TASK INSTRUCTIONS
After locating the line with "Called just after", reproduce that line and every one following it exactly, up to the end of the entries.

TASK MATERIAL
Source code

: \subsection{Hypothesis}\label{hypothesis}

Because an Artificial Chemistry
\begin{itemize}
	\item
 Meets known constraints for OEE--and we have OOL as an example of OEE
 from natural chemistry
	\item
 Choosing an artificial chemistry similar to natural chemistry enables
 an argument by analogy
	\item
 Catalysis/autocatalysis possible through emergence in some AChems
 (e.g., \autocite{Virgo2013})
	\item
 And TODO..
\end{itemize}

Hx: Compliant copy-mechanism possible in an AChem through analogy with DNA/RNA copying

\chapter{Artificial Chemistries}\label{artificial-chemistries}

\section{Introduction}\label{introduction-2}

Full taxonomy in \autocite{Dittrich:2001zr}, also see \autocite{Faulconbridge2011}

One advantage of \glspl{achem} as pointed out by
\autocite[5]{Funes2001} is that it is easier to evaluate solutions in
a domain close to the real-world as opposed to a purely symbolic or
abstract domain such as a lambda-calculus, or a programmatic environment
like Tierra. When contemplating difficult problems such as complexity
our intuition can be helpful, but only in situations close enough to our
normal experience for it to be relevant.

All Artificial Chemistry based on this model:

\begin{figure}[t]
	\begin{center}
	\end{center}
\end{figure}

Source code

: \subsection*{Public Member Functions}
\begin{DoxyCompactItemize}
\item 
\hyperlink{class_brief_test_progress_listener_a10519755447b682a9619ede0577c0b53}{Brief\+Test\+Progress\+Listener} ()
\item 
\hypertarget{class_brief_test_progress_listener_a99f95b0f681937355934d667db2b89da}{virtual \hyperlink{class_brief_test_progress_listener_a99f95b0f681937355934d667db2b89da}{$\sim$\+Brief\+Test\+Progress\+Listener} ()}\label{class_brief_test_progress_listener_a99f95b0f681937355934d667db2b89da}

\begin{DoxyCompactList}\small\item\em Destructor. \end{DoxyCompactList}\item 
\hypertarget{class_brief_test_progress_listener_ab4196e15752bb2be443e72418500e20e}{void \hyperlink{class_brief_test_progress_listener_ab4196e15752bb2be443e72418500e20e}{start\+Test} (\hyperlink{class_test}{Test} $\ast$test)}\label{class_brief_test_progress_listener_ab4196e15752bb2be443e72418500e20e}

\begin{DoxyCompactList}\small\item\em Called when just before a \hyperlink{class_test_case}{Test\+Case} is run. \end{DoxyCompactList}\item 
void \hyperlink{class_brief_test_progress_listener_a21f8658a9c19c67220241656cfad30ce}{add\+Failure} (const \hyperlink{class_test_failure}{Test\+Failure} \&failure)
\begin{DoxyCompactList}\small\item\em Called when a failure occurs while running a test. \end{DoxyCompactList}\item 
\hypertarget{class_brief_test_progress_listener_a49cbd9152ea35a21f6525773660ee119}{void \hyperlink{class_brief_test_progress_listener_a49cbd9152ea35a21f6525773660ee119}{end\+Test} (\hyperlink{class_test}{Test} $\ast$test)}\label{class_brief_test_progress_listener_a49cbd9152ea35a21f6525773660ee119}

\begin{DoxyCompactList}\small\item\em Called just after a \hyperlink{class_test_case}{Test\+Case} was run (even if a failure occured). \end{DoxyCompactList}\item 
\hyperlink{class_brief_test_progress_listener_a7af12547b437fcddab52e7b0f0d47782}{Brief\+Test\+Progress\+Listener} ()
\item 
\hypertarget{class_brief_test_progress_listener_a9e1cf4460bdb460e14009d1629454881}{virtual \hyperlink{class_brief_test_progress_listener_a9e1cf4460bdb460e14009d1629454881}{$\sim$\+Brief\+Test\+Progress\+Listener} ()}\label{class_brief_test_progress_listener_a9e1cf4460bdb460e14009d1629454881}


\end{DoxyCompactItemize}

SOLUTION TO THIS EXERCISE
\begin{DoxyCompactList}\small\item\em Called just after a \hyperlink{class_test_case}{Test\+Case} was run (even if a failure occured). \end{DoxyCompactList}\item 
\hyperlink{class_brief_test_progress_listener_a7af12547b437fcddab52e7b0f0d47782}{Brief\+Test\+Progress\+Listener} ()
\item 
\hypertarget{class_brief_test_progress_listener_a9e1cf4460bdb460e14009d1629454881}{virtual \hyperlink{class_brief_test_progress_listener_a9e1cf4460bdb460e14009d1629454881}{$\sim$\+Brief\+Test\+Progress\+Listener} ()}\label{class_brief_test_progress_listener_a9e1cf4460bdb460e14009d1629454881}


\end{DoxyCompactItemize}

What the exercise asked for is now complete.